An exhibit defining the artistic works of people in the African-American culture including writers, artists, musicians and filmmakers, is on display at the Hennepin County Government Center through Tuesday, Feb. 26. The exhibit is entitled “Bibliophilia: Collecting Black Books.”
One of the exhibit’s curators, Cecily Marcus, said it is an opportunity for people to see what it means to create a collection of historical to contemporary pieces as well as the themes explored in the work of African Americans.
Marcus works for the University of Minnesota library as a curator of the Givens Collections of African American Literature.
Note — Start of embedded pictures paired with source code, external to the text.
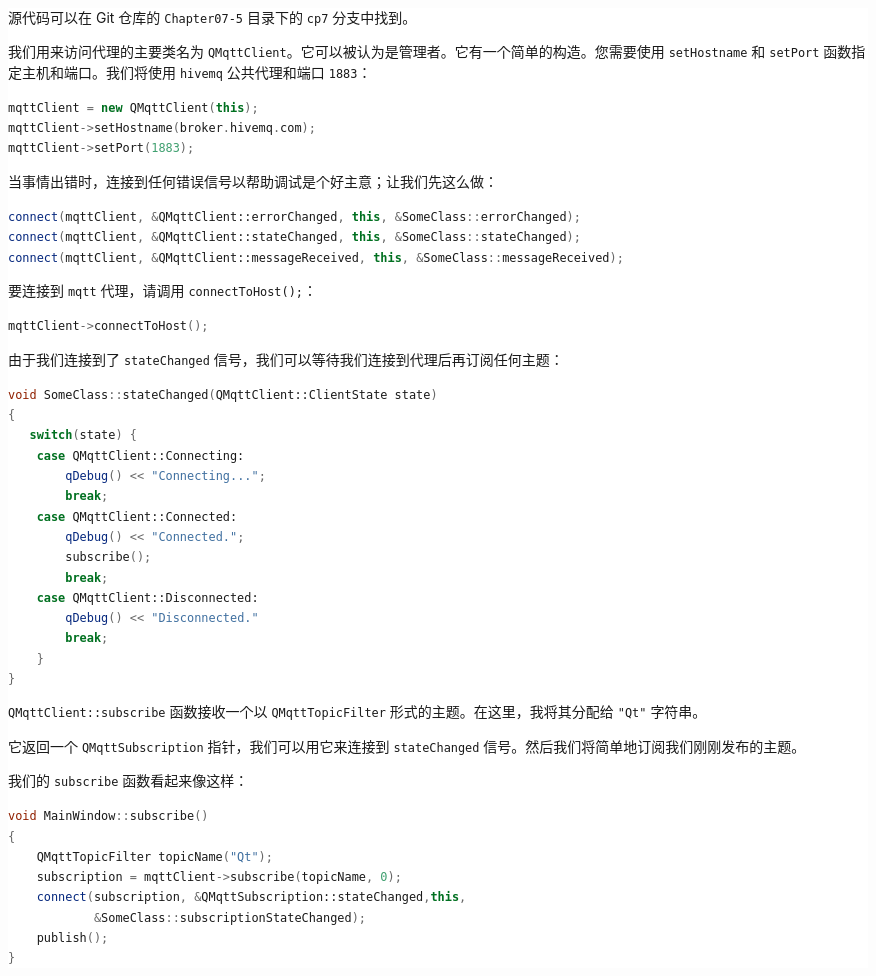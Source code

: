 源代码可以在 Git 仓库的 `Chapter07-5` 目录下的 `cp7` 分支中找到。

我们用来访问代理的主要类名为 `QMqttClient`。它可以被认为是管理者。它有一个简单的构造。您需要使用 `setHostname` 和 `setPort` 函数指定主机和端口。我们将使用 `hivemq` 公共代理和端口 `1883`：

```cpp
mqttClient = new QMqttClient(this);
mqttClient->setHostname(broker.hivemq.com);
mqttClient->setPort(1883);

```

当事情出错时，连接到任何错误信号以帮助调试是个好主意；让我们先这么做：

```cpp
connect(mqttClient, &QMqttClient::errorChanged, this, &SomeClass::errorChanged);
connect(mqttClient, &QMqttClient::stateChanged, this, &SomeClass::stateChanged);
connect(mqttClient, &QMqttClient::messageReceived, this, &SomeClass::messageReceived);
```

要连接到 `mqtt` 代理，请调用 `connectToHost();`：

```cpp
mqttClient->connectToHost();
```

由于我们连接到了 `stateChanged` 信号，我们可以等待我们连接到代理后再订阅任何主题：

```cpp
void SomeClass::stateChanged(QMqttClient::ClientState state)
{
   switch(state) {
    case QMqttClient::Connecting:
        qDebug() << "Connecting...";
        break;
    case QMqttClient::Connected:
        qDebug() << "Connected.";
        subscribe();
        break;
    case QMqttClient::Disconnected:
        qDebug() << "Disconnected."
        break;
    }
}
```

`QMqttClient::subscribe` 函数接收一个以 `QMqttTopicFilter` 形式的主题。在这里，我将其分配给 `"Qt"` 字符串。

它返回一个 `QMqttSubscription` 指针，我们可以用它来连接到 `stateChanged` 信号。然后我们将简单地订阅我们刚刚发布的主题。

我们的 `subscribe` 函数看起来像这样：

```cpp
void MainWindow::subscribe()
{
    QMqttTopicFilter topicName("Qt");
    subscription = mqttClient->subscribe(topicName, 0);
    connect(subscription, &QMqttSubscription::stateChanged,this,    
            &SomeClass::subscriptionStateChanged);
    publish();
}
```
The collection was brought to the library in 1985 with 3,000 pieces and it has grown to include about 8,000 works today, she said.
The Givens Collection originated from a collector in New York City, Richard Lee Hoffman, who decided to sell the pieces, Marcus said. A professor at the University of Minnesota and the Givens family, purchased the collection. The Givens family operates the Givens Foundation for African American Literature in the Twin Cities. The foundation is dedicated to celebrating the works of African American people and the collection was named in honor of Archie Givens Sr. in 1986.
The pieces in the collection include rare, out of print books and historic works such as Phillis Wheatley’s 1773 “Poems on Various Subjects, Religious and Moral.” An anonymous donor turned over 850 books in honor of Minneapolis’ Penumbra Theater founder Lou Bellamy in 2011.
There is a signed copy of “Praise Song for the Day,” by Elizabeth Alexander, which was read at President Barack Obama’s first inauguration.
“The collection is meant to demonstrate the humanity of African Americans traditions of achievement,” Marcus said.
It also includes varied works such as comic books, science fiction literature and graphic novels.
The idea of the exhibit and collection is also to include works by African-American people that don’t focus on traditional themes or characters of their culture.
There are science fiction graphic novels by Samuel Delany and a William Faulkner book annotated by William Melvin Kelly, an African American who studied Faulkner’s work.
Viewers will find images of letters written by slaves during the Civil War as well as be able to take a peak at copies of sheet music by African Americans.
Marcus said all of the pieces in the exhibit and the entire Givens Collection are available at the University of Minnesota library. While the collection is kept under lock and key, people can look at the pieces by speaking with Marcus or another curator at the library.
The collection of historical to contemporary works continues to grow with the use of a small budget to purchase materials and donations, Marcus said.